Your assignment: Copy, from the material below, every line in which the word "https" can be found.

Records for this task:
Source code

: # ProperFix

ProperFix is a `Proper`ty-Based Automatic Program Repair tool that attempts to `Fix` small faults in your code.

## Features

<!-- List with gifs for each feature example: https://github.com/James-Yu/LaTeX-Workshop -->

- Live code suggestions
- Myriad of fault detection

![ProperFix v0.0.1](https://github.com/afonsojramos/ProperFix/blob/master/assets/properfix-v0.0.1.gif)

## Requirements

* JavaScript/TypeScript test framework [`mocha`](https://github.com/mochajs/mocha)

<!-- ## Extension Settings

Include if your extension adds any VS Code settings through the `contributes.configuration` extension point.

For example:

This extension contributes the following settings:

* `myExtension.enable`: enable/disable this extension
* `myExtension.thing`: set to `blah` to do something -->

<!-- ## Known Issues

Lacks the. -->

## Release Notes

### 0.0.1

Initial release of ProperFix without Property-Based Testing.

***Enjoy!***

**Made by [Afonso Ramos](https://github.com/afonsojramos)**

Exercise answer:
<!-- List with gifs for each feature example: https://github.com/James-Yu/LaTeX-Workshop -->
![ProperFix v0.0.1](https://github.com/afonsojramos/ProperFix/blob/master/assets/properfix-v0.0.1.gif)
* JavaScript/TypeScript test framework [`mocha`](https://github.com/mochajs/mocha)
**Made by [Afonso Ramos](https://github.com/afonsojramos)**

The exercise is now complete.